Each security issued in book-entry form will be represented by a global security that we deposit with and register in the name of a financial institution or its nominee that we select. The financial institution that we select for this purpose is called the depositary. Unless we specify otherwise in the applicable prospectus supplement, DTC will be the depositary for all securities issued in book-entry form.
A global security may not be transferred to or registered in the name of anyone other than the depositary, its nominee or a successor depositary, unless special termination situations arise. We describe those situations below under the section captioned “Special Situations When a Global Security Will Be Terminated” in this prospectus. As a result of these arrangements, the depositary, or its nominee, will be the sole registered owner and legal holder of all securities represented by a global security, and investors will be permitted to own only beneficial interests in a global security. Beneficial interests must be held by means of an account with a broker, bank or other financial institution that in turn has an account with the depositary or with another institution that does. Thus, an investor whose security is represented by a global security will not be a legal holder of the security, but only an indirect holder of a beneficial interest in the global security.

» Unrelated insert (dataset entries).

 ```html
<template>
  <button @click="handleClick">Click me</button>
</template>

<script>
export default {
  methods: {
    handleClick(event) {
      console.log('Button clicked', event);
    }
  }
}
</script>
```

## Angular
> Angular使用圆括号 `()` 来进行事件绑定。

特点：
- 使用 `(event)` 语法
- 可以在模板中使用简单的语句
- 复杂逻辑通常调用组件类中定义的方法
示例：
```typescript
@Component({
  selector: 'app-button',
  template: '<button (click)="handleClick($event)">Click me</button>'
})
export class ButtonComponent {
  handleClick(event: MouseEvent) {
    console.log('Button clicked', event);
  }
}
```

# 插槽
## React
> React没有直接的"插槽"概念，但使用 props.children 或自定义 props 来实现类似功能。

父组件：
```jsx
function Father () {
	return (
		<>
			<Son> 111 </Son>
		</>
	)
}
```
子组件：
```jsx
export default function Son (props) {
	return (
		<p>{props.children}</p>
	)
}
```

If the prospectus supplement for a particular security indicates that the security will be issued in global form only, then the security will be represented by a global security at all times unless and until the global security is terminated. If termination occurs, we may issue the securities through another book-entry clearing system or decide that the securities may no longer be held through any book-entry clearing system.
Special Considerations for Global Securities
The rights of an indirect holder relating to a global security will be governed by the account rules of the investor’s financial institution and of the depositary, as well as general laws relating to securities transfers. We do not recognize an indirect holder as a holder of securities and instead deal only with the depositary that holds the global security.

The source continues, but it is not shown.